__What is required__:
Go through the listing below and output exactly the line with "- **Database TODOs**: Active", the line with "manipula los datos**", and each line between; omit the rest.

━━ Data to examine

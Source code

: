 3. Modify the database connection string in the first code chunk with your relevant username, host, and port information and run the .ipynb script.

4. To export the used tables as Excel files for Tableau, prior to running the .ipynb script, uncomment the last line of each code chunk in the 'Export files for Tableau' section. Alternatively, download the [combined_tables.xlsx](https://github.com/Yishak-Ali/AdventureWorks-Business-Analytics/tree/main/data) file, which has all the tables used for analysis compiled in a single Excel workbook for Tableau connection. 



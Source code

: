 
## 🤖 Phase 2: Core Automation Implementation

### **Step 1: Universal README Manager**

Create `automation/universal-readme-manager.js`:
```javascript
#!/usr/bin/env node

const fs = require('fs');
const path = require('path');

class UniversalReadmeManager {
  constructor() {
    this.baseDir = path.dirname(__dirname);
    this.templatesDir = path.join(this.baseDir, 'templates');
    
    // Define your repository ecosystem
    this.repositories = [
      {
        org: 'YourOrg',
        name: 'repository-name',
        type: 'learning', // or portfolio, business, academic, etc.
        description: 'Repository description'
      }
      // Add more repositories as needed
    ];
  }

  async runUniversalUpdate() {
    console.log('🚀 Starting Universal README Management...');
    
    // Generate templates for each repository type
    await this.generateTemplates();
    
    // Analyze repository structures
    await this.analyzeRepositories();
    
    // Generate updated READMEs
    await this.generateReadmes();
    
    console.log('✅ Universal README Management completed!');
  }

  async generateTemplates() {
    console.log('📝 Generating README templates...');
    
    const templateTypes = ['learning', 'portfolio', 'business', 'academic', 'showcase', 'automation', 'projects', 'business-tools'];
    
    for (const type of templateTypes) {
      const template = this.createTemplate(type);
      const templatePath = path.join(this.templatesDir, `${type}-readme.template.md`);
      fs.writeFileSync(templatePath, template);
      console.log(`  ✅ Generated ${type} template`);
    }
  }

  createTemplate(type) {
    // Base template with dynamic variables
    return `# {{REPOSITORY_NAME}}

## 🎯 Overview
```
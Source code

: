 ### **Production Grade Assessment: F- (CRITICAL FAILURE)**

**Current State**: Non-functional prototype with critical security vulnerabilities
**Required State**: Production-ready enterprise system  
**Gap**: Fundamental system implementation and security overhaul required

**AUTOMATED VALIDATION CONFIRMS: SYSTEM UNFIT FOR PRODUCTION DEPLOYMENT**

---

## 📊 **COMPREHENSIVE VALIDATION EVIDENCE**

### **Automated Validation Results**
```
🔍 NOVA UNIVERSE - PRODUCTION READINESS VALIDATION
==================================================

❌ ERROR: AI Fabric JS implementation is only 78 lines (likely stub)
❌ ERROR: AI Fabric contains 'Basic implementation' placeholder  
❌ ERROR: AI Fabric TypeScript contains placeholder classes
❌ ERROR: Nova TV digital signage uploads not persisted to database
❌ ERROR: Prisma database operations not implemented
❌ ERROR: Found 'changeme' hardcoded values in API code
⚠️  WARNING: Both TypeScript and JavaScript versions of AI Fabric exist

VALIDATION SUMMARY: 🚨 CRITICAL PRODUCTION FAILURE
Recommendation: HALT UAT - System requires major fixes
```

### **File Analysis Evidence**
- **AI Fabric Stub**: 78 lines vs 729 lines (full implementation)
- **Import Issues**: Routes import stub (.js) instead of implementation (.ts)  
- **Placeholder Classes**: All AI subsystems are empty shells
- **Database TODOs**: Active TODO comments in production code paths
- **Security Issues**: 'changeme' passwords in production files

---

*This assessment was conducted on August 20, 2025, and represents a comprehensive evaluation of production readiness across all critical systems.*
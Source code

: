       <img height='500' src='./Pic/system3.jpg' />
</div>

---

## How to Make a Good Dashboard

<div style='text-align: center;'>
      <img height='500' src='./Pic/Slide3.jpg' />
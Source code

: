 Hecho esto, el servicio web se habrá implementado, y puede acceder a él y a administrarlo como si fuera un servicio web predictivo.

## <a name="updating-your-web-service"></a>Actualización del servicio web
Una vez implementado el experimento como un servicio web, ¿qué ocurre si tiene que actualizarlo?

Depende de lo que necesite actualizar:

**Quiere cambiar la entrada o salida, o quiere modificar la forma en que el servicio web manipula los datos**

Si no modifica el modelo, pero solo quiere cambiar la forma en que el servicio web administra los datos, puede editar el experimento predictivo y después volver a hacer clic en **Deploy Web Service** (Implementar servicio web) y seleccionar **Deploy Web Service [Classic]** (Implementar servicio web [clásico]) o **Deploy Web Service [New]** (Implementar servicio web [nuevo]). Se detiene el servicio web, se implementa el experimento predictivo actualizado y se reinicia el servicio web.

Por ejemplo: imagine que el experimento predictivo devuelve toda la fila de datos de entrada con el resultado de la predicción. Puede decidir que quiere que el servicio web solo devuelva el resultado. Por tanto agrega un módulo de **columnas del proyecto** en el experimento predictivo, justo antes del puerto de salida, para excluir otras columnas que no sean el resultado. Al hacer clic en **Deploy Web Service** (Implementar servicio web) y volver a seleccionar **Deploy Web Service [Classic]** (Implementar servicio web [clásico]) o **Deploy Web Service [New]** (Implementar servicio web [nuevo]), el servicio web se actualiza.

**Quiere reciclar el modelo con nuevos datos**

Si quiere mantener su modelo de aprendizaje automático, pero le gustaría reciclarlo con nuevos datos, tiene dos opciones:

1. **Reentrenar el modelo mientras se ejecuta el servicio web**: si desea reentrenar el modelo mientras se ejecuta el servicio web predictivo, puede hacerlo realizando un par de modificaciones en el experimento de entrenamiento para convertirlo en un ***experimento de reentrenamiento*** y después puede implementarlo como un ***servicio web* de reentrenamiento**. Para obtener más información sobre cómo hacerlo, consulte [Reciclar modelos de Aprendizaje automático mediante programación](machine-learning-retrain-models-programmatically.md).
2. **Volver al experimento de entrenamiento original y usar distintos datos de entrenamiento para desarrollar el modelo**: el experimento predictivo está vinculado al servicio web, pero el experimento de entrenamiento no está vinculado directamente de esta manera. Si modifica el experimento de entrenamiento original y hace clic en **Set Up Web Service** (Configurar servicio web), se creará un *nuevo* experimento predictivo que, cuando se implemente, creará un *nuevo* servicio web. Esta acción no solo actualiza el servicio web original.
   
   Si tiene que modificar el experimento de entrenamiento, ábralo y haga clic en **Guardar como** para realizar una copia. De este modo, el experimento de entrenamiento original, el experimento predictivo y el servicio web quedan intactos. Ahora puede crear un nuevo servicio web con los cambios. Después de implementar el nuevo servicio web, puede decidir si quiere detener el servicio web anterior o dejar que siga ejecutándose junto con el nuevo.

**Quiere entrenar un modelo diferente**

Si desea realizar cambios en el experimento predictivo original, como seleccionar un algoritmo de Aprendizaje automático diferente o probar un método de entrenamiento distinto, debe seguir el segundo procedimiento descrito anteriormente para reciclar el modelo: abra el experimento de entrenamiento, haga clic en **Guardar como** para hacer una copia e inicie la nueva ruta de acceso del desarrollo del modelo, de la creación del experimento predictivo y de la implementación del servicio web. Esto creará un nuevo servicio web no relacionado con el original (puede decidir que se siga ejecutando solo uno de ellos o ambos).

━━━━

__Written reply__:
- **Database TODOs**: Active TODO comments in production code paths
- **Security Issues**: 'changeme' passwords in production files

---

*This assessment was conducted on August 20, 2025, and represents a comprehensive evaluation of production readiness across all critical systems.*
Source code

:       <img height='500' src='./Pic/system3.jpg' />
</div>

---

## How to Make a Good Dashboard

<div style='text-align: center;'>
      <img height='500' src='./Pic/Slide3.jpg' />
Source code

: Hecho esto, el servicio web se habrá implementado, y puede acceder a él y a administrarlo como si fuera un servicio web predictivo.

## <a name="updating-your-web-service"></a>Actualización del servicio web
Una vez implementado el experimento como un servicio web, ¿qué ocurre si tiene que actualizarlo?

Depende de lo que necesite actualizar:

**Quiere cambiar la entrada o salida, o quiere modificar la forma en que el servicio web manipula los datos**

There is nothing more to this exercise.